(SOURCE MATERIAL begins)

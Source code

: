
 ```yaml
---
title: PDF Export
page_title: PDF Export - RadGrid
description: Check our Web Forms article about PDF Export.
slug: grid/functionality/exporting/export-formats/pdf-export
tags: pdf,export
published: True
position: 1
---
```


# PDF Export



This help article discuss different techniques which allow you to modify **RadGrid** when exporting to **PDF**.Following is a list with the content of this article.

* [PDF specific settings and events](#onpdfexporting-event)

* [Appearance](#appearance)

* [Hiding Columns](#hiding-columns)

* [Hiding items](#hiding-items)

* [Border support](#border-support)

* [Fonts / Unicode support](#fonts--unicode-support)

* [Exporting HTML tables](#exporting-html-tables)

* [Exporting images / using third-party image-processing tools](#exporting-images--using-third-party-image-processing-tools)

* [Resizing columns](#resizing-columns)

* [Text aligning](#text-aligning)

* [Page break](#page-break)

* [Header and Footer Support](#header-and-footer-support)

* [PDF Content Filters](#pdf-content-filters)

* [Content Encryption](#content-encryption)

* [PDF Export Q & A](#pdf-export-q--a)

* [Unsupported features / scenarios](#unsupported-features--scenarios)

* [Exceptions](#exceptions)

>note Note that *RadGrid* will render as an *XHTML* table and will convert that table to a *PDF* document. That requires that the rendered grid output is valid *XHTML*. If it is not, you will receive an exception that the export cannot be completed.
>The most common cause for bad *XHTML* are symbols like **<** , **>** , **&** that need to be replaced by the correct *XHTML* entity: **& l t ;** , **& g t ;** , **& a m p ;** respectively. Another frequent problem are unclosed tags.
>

(SOURCE MATERIAL ends)

Go through the entries and return each line where the word "hiding" appears.

* [Hiding Columns](#hiding-columns)
* [Hiding items](#hiding-items)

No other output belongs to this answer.